Originally Published in Ardent Magazine in July of 2021. See the full magazine here.
When we think of joy, we think of the people, places, and things that bring it to us. Of all the cracks in the world made evident by the last 18 months that we've shared, the masked fragility of the human spirit is perhaps the one we should be paying the most attention to. Never before have we been forced to reckon with how close we are to breaking as both a society and the individual creatures from which it is comprised. As strong as we like to think we are, we are also imbued with a cosmic softness, the capacity of which is truly unknowable. As abysmal as it is profound, our emotional complexity is the result of evolutionary forces outside of our control. Thanks to millions of years of unintentional yet wholly strategic mutation, we are only as magnificent as we are pathetic.

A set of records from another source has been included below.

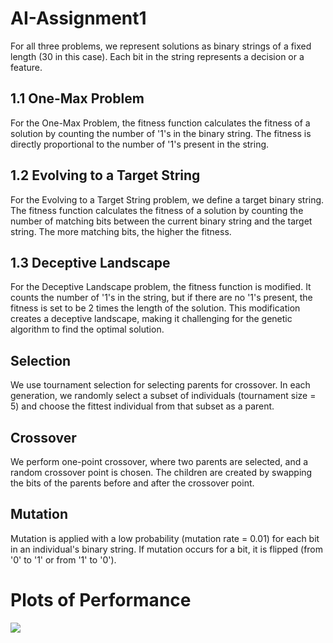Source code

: # AI-Assignment1
For all three problems, we represent solutions as binary strings of a fixed length (30 in this case). Each bit in the string represents a decision or a feature.
## 1.1 One-Max Problem
For the One-Max Problem, the fitness function calculates the fitness of a solution by counting the number of '1's in the binary string. The fitness is directly proportional to the number of '1's present in the string.
## 1.2 Evolving to a Target String
For the Evolving to a Target String problem, we define a target binary string. The fitness function calculates the fitness of a solution by counting the number of matching bits between the current binary string and the target string. The more matching bits, the higher the fitness.
## 1.3 Deceptive Landscape
For the Deceptive Landscape problem, the fitness function is modified. It counts the number of '1's in the string, but if there are no '1's present, the fitness is set to be 2 times the length of the solution. This modification creates a deceptive landscape, making it challenging for the genetic algorithm to find the optimal solution.
## Selection
We use tournament selection for selecting parents for crossover. In each generation, we randomly select a subset of individuals (tournament size = 5) and choose the fittest individual from that subset as a parent.
## Crossover
We perform one-point crossover, where two parents are selected, and a random crossover point is chosen. The children are created by swapping the bits of the parents before and after the crossover point.
## Mutation
Mutation is applied with a low probability (mutation rate = 0.01) for each bit in an individual's binary string. If mutation occurs for a bit, it is flipped (from '0' to '1' or from '1' to '0').

# Plots of Performance
![](https://github.com/EddieSheehy/AI-Assignment1/blob/main/partaPhotos/1.1_photo)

I often think back to my childhood, to the days in which my excitement couldn't be physically contained. I remember throwing the full weight of my body at my parents when they'd pick me up from daycare. I remember finding out on the last day of the second grade that my best friend and I would be in the same class the following school year. I remember how we held hands and spun in circles until the inertia of our excitement made me vomit. I remember the full-body sensation leading up to my first kiss, only dispersing to make way for confusion as I realized I actually had no idea what we were supposed to be doing with our tongues. When we're young, joy lives closer to the surface, in the folds between our facia, the part of our body that quite literally holds the rest of us in place. As we get older, it retreats inward, digging its way through the various layers of who we are until it finds something solid and stable enough to root into.
Growing up in this world, with any level of awareness, brings with it so many opportunities for grief, so many involuntary excursions into the darkness. With each enemy incursion into the sanctum in which our joy has made itself at home, we run the risk of being ruined. We're made to believe that joy is light and airy, that it exists free from the heaviness that life brings with it. I find so much in the world that brings me to my knees, so many deeply human corners of this place that we share, but my joys are neither light nor airy. They are, instead, dark and grounded, like most of my favorite songs and people. I cannot overstate the reverence that I have for all that brings light into this world, but I have to find my joy on my own. I haven't found it floating across the sky, riding a cloud like a prayer sung into the ether. My joy has been found on my hands and knees, howling into the dirt and waiting for it to howl back. I've had to dig deep, wading through the darkness with my fingers outstretched, bumping into seemingly familiar monuments to my own shadow.
Joy seems easy to explain, but the actual feeling of it defies vocabulary. It's like trying to describe a smell without comparing it to something else. Maybe it's the absence of grief and having the strength to keep my head above water for long enough not to feel like I'm drowning. Maybe it's shared belly laughter and the way that my bones open up when I dance. Maybe it's the simple softness of a shared meal in a place that feels like home or in the gasp of a lover after an unexpected orgasm. Maybe it's simply feeling ok in a world that won't stop setting itself on fire. I don't need to know what joy is to know where I find it, though I'm pretty sure it finds me. Tried and true, I am always the best version of myself when I'm out in the wild, chasing things that make me feel small. Maybe what I'm actually chasing is joy, and perhaps joy, for me, is being made to feel small in a world so massive that I have a hard time feeling like I'm a part of it at all.